EXERCISE AIM: The answer is a stretch of the material below, returned exactly: the line containing "This project is under", the line containing "Based on original", and all lines between.

EXTRACTED RECORDS:
* * * * *

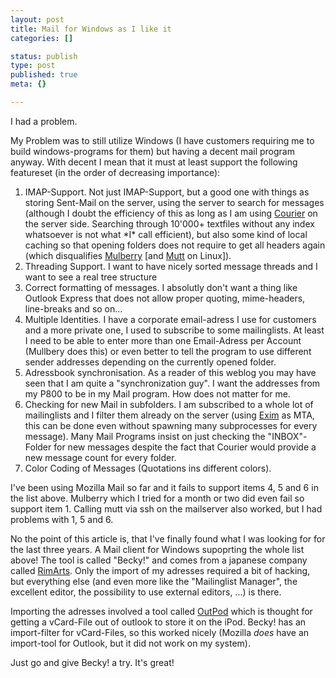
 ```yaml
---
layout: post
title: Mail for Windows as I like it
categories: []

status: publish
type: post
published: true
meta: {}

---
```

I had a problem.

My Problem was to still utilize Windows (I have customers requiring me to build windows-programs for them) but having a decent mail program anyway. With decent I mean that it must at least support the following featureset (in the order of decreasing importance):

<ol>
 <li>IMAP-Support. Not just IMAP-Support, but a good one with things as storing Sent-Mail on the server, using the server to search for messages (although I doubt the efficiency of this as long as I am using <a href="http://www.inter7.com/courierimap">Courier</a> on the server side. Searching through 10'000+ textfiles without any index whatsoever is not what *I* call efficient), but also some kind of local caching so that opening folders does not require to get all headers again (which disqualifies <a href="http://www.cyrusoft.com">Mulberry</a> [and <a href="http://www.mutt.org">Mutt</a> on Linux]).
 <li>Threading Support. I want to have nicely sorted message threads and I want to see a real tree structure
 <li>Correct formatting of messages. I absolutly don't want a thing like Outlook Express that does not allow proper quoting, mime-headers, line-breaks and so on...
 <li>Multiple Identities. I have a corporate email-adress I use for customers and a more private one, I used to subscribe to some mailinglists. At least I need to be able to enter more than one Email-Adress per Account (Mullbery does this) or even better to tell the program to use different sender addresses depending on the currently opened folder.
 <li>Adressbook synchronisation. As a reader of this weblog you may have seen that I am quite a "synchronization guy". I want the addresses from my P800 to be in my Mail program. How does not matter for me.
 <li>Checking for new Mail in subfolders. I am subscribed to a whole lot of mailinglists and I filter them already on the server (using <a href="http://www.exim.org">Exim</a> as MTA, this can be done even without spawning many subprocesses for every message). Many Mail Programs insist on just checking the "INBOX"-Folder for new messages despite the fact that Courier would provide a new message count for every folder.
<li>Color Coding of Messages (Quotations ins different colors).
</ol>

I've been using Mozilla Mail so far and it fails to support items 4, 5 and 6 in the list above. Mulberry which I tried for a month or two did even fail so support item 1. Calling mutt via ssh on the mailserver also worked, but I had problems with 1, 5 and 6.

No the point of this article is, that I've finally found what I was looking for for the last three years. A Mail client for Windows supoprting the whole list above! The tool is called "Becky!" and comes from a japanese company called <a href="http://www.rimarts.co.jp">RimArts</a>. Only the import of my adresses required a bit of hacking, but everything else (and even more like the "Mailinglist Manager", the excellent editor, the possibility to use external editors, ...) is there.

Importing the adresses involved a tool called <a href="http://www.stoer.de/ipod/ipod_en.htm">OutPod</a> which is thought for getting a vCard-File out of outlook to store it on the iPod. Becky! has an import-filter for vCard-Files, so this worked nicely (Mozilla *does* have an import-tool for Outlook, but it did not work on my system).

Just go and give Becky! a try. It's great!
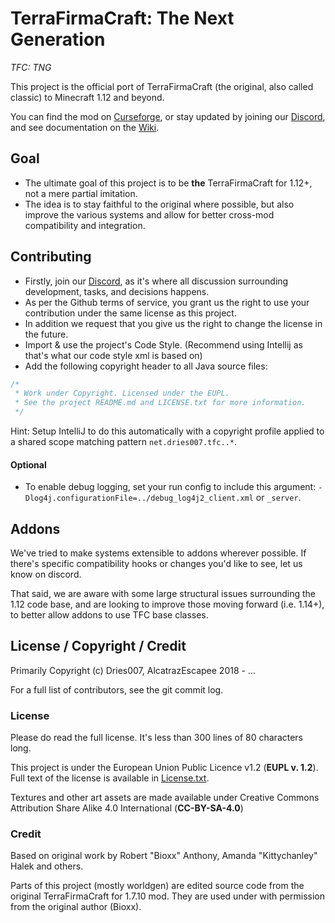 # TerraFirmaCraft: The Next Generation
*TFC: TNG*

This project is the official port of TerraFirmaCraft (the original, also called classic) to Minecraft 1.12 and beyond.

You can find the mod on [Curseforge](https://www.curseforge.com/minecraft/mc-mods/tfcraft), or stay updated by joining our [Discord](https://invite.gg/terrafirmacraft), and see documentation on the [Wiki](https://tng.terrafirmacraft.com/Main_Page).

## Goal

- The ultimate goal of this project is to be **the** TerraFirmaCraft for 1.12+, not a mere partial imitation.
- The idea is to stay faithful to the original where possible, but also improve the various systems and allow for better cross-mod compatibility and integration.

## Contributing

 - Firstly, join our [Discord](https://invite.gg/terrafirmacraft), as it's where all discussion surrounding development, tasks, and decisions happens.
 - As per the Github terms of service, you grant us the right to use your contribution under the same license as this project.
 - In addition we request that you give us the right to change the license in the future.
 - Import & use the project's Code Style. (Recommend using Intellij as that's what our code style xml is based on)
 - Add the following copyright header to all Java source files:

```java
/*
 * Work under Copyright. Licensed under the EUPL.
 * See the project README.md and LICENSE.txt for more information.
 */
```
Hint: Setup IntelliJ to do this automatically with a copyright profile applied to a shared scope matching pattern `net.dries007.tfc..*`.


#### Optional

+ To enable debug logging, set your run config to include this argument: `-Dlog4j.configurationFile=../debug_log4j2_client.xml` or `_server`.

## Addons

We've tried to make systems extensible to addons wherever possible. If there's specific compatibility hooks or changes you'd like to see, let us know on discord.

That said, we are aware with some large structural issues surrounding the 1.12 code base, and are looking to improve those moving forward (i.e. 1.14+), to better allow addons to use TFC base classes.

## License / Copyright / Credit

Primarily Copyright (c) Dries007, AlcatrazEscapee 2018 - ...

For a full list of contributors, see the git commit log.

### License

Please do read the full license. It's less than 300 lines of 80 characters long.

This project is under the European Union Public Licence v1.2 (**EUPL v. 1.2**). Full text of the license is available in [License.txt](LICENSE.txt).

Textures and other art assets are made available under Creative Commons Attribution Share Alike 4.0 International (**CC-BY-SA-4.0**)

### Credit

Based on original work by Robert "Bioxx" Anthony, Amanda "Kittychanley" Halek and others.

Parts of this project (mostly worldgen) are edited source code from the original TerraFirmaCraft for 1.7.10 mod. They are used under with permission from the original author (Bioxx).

* * * * *

OUTPUT OF THE TASK:
This project is under the European Union Public Licence v1.2 (**EUPL v. 1.2**). Full text of the license is available in [License.txt](LICENSE.txt).

Textures and other art assets are made available under Creative Commons Attribution Share Alike 4.0 International (**CC-BY-SA-4.0**)

### Credit

Based on original work by Robert "Bioxx" Anthony, Amanda "Kittychanley" Halek and others.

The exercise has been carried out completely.